Intensive care at Samitivej including doctors charges and all other charges for foreign non-residents (and they assume all foreigners are non-residents) whith insurance (again, they assume all foreigners have insurance) costs 50000 - 100000 Bt per day (thats fifty thousand to one hundred thousand)

 

do you know a foreigner who got the price of 6000-8000/d? Please let me know how he got that price.

 

Lampang provincial hospital will cost 1/7 of this price or less, so here cavanami is not far off the mark, esp. for a Thai patient.

 

 

To OP:

you are a bit naive:

"in the west, strictly on need/waiting list"

Wanna guess how Steve Jobs got his transplant?

 

Here, it's not just the money that counts, its connections. Of course, the rich tend to be better connected.

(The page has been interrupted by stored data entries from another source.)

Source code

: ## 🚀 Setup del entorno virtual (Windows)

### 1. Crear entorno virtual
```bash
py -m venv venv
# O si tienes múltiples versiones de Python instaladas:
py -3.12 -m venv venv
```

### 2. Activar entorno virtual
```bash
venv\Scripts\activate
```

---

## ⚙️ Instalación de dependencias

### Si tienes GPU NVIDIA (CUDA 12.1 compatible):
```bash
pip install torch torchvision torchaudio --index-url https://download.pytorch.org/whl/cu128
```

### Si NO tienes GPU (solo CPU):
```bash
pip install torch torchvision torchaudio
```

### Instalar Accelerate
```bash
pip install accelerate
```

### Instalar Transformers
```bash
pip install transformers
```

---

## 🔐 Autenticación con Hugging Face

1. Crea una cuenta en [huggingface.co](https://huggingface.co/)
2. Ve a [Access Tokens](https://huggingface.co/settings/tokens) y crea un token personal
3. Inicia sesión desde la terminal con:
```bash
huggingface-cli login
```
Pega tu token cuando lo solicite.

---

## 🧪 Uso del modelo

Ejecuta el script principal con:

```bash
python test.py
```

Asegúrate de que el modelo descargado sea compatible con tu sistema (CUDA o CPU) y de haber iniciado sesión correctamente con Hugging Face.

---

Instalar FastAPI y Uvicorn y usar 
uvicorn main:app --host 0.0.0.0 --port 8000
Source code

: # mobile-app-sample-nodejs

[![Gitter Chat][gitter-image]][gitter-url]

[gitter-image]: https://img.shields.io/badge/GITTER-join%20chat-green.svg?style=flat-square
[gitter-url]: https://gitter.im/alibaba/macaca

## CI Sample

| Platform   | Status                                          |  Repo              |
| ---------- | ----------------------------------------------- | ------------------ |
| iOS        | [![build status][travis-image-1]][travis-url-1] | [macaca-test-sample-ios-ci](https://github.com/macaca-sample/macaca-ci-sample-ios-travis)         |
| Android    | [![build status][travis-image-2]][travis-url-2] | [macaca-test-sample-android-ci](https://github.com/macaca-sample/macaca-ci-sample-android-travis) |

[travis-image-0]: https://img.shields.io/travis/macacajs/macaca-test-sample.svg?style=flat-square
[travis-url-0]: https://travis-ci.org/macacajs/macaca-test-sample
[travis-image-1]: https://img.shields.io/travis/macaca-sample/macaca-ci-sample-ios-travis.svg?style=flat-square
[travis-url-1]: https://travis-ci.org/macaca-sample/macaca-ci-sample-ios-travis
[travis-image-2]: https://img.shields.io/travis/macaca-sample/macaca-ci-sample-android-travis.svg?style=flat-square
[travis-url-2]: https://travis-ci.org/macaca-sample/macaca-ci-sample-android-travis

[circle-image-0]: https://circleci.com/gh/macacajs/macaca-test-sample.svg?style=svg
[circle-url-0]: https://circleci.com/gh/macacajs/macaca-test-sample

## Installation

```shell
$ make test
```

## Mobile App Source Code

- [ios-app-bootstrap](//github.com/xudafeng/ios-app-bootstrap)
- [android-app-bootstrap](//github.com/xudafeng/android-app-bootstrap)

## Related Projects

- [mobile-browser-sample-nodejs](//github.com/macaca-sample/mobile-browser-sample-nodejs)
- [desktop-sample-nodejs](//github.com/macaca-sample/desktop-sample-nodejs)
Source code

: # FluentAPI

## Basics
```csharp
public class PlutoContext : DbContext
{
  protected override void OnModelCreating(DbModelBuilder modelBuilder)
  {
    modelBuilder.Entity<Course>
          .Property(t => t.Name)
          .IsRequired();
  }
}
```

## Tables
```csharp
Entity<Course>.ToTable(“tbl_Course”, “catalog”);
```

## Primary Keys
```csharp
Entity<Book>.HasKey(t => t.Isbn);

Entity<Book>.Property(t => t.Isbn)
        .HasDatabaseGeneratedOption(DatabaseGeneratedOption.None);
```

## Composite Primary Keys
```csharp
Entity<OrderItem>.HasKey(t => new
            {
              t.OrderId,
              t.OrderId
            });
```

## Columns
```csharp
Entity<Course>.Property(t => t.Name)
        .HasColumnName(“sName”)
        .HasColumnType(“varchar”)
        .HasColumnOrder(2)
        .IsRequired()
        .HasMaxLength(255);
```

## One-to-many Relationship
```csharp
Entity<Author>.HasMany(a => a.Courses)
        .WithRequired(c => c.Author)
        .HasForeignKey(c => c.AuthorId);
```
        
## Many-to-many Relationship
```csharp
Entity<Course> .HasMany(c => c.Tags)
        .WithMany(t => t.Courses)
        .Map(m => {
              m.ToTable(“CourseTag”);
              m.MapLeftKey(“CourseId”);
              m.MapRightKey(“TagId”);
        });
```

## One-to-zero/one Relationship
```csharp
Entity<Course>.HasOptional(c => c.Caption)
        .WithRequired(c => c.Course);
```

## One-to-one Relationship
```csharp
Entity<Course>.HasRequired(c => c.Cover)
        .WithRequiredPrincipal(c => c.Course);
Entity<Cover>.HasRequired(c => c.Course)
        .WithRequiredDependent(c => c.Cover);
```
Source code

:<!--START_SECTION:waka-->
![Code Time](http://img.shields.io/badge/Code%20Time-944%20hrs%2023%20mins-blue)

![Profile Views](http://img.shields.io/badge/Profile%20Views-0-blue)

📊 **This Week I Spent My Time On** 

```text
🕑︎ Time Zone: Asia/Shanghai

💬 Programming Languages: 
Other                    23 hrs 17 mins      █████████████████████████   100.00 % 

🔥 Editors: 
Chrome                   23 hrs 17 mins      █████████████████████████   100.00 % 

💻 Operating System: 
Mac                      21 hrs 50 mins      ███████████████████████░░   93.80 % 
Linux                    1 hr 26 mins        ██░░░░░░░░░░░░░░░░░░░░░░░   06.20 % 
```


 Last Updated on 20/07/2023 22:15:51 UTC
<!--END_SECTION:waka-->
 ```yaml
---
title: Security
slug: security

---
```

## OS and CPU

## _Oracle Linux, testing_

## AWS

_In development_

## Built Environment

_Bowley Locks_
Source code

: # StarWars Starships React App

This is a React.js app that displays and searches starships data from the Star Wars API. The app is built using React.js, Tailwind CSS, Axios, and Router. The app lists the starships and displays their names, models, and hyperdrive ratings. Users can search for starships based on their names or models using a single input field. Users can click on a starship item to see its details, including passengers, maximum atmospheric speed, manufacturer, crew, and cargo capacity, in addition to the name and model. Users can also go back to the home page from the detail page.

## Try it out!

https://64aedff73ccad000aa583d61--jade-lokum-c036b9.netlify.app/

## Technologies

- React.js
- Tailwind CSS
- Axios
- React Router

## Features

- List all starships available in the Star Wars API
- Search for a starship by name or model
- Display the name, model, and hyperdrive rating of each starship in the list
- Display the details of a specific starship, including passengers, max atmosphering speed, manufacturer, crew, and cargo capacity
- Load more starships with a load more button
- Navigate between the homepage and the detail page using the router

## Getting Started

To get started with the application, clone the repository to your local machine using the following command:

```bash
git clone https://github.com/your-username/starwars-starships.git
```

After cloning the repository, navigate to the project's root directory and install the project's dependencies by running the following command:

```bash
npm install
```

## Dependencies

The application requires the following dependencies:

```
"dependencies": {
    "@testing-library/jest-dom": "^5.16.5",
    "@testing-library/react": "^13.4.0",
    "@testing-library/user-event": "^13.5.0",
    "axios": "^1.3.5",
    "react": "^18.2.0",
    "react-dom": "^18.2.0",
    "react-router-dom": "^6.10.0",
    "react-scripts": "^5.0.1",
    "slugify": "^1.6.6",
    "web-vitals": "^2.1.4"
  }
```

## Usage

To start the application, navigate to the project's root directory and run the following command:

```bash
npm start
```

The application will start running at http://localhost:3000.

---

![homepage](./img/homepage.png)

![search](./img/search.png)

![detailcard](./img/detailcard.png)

An example: if the Thai Red Cross has two units of a rare blood group (blood transfusions being the most common form of transplants), the next day zero units, the next day 2 units again and so on over a week or so... how come all these rare transfusions often end up at a patient who happens to be at Bumrungrad? And not one who is in Buriram Hospital?

But then they may just as well end up in Chula, and there they have all kinds of patients...

You can talk with this individual that was paying 6000 Baht / day in IC on most Friday meet ups. The 6000 is for a bed in IC, no doctor fee, maybe meals, no meds, etc.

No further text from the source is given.